Metropolis Revisited

Literary Fiction

Metropolis Revisited

L F Peterson (C) Copyright 2026

Preface

Metropolis Revisited synthesizes 20th-century dystopian tropes with 21st-century techno-paranoia. The novel emphasizes Kafkaesque Bureaucratic Horror remniscent of The Trial and The Castle, updated with digital-age absurdity. Orwellian Big Brother control is present in the form of propaganda and mandated thought compliance. Cyberpunk Dystopias share DNA with Gillam’s Brazil and Gibson’s Neuromancer.

Metropolis Revisited contributes fresh dimensions to dystopian discourse. Labor is portrayed as Performance Art resembling Huxley’s soma-workers. “DeskFarm 89B” reimagines busyness as a Zen ritual. Penalties for “daydreaming” critique performative capitalism reminiscent of Asimov’s positronic dictators. “Purpose Farms” metaphorically literalize Marx’s proletariat struggle. Mandatory Clarity Modules and Cortical Harmony upgrades represent Foucauldian panoptic control internalized as self-regulation.

While most dystopias focus on overt violence, the narrative explores “soft totalitarianism” through Bureaucratic Surrealism. The narrative portrays oppression as humanity’s self-made construct while offering fresh commentary on systemic complacency. Overall, Metropolis Revisited, stands as a significant contribution to contemporary dystopian literature, effectively merging traditional bureaucratic horror with modern digital anxiety. Its satirical exploration of systemic dehumanization through bureaucratic technology provides crucial commentary on current societal trends.

Chapter One: The Seventh Verification

Victor K.’s collar clung to his neck like a desiccated tongue. Though the starch had dissolved hours earlier the fabric retained its punitive crispness like a sartorial interrogation garrote. Above his coffin-sized desk the monitor emitted a bronchial hum.
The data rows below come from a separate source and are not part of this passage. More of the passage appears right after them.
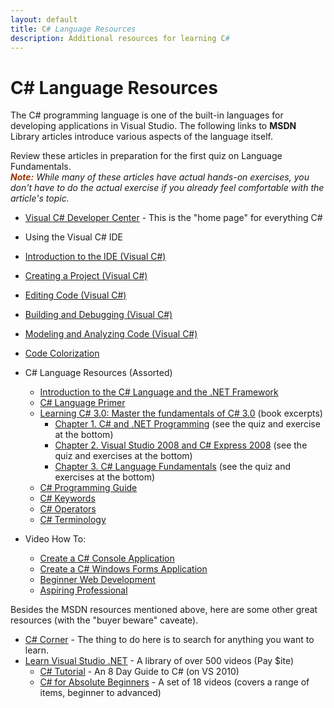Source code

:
 ```yaml
---
layout: default
title: C# Language Resources
description: Additional resources for learning C#
---
```

# C# Language Resources

The C# programming language is one of the built-in languages for developing applications in Visual Studio. The following links to **MSDN** Library articles introduce various aspects of the language itself.

Review these articles in preparation for the first quiz on Language Fundamentals.  
_**<span style="color: #993300;">Note:</span>** While many of these articles have actual hands-on exercises, you don't have to do the actual exercise if you already feel comfortable with the article's topic._

*   [Visual C# Developer Center](http://msdn.microsoft.com/en-us/vcsharp/default.aspx) - This is the "home page" for everything C#
*   Using the Visual C# IDE

*   [Introduction to the IDE (Visual C#)](http://msdn.microsoft.com/en-ca/library/ms173064(VS.90).aspx)
*   [Creating a Project (Visual C#)](http://msdn.microsoft.com/en-ca/library/ms173077(VS.90).aspx)
*   [Editing Code (Visual C#)](http://msdn.microsoft.com/en-ca/library/ms228282(VS.90).aspx)
*   [Building and Debugging (Visual C#)](http://msdn.microsoft.com/en-ca/library/ms173083(VS.90).aspx)
*   [Modeling and Analyzing Code (Visual C#)](http://msdn.microsoft.com/en-ca/library/ms228276(VS.90).aspx)
*   [Code Colorization](http://msdn.microsoft.com/en-ca/library/ms173075(VS.90).aspx)

*   C# Language Resources (Assorted)
    *   [Introduction to the C# Language and the .NET Framework](http://msdn.microsoft.com/en-ca/library/z1zx9t92(VS.90).aspx)
    *   [C# Language Primer](http://msdn.microsoft.com/en-ca/library/zkxk2fwf(VS.90).aspx)
    *   [Learning C# 3.0: Master the fundamentals of C# 3.0](http://msdn.microsoft.com/en-us/library/orm-9780596521066-01.aspx) (book excerpts)
        *   [Chapter 1\. C# and .NET Programming](http://msdn.microsoft.com/en-us/library/orm-9780596521066-01-01.aspx) (see the quiz and exercise at the bottom)
        *   [Chapter 2\. Visual Studio 2008 and C# Express 2008](http://msdn.microsoft.com/en-us/library/orm-9780596521066-01-02.aspx) (see the quiz and exercises at the bottom)
        *   [Chapter 3\. C# Language Fundamentals](http://msdn.microsoft.com/en-us/library/orm-9780596521066-01-03.aspx) (see the quiz and exercises at the bottom)
    *   [C# Programming Guide](http://msdn.microsoft.com/en-ca/library/67ef8sbd(VS.90).aspx)
    *   [C# Keywords](http://msdn.microsoft.com/en-ca/library/x53a06bb(VS.90).aspx)
    *   [C# Operators](http://msdn.microsoft.com/en-ca/library/6a71f45d(VS.90).aspx)
    *   [C# Terminology](http://msdn.microsoft.com/en-ca/library/ms173231(VS.90).aspx)
*   Video How To:
    *   [Create a C# Console Application](http://msdn.microsoft.com/en-us/library/bb820883(VS.90).aspx)
    *   [Create a C# Windows Forms Application](http://msdn.microsoft.com/en-us/library/bb820885(VS.90).aspx)
    *   [Beginner Web Development](http://msdn.microsoft.com/en-ca/beginner/bb308760.aspx)
    *   [Aspiring Professional](http://msdn.microsoft.com/en-ca/beginner/dd547995.aspx)

Besides the MSDN resources mentioned above, here are some other great resources (with the "buyer beware" caveate).

*   [C# Corner](http://www.c-sharpcorner.com/Beginners/) - The thing to do here is to search for anything you want to learn.
*   [Learn Visual Studio .NET](http://www.learnvisualstudio.net/) - A library of over 500 videos (<span class="style1">Pay $ite</span>)
    *   [C# Tutorial](http://www.learnvisualstudio.net/csharptutorials.aspx) - An 8 Day Guide to C# (on VS 2010)
    *   [C# for Absolute Beginners](http://www.learnvisualstudio.net/content/series/visual_csharp_2005_express_edition_for_beginners.aspx) - A set of 18 videos (covers a range of items, beginner to advanced)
Its screen blinked arrhythmically: CITIZEN 8892-7: VERIFICATION PENDING.

Victor pressed a key. The keyboard swallowed the input without hesitation or acknowledgment. Systems rarely froze. They merely paused to consider whether human effort deserved recognition. It rarely did.

“K.” The intercom crackled, extruding Supervisor M.’s voice in jagged syllables. “Third-floor audit logs. Missing.”

“Filed yesterday.” Victor’s larynx constricted, transforming defense into confession.

“Filed incorrectly. Refile immediately. Inspectors arrive in…” The transmission severed, leaving a hiss reminiscent of steam escaping a corpse. In a nearby cubicle, Elias Chen stared at the Compliance Dashboard glowing in his retinal implant. 4,982/5,000 Daily Keystrokes. His job certifying AI-generated safety reports for decommissioned nuclear plants had not required human oversight since 2038. Across the flickering hive of DeskFarm 89B, a thousand others tapped identical keys. They called it “The Zen of Busyness,” this ritual of motion without meaning.

A notification pulsed: UBI Adjustment: -35 Credits. Reason: Inefficient Meta-Cognition (Daydreaming). Elias clenched his jaw. Last month, they’d docked Marta in Sector C for humming. The implants monitored everything now, attention spikes, pupil dilation, even suppressed yawns.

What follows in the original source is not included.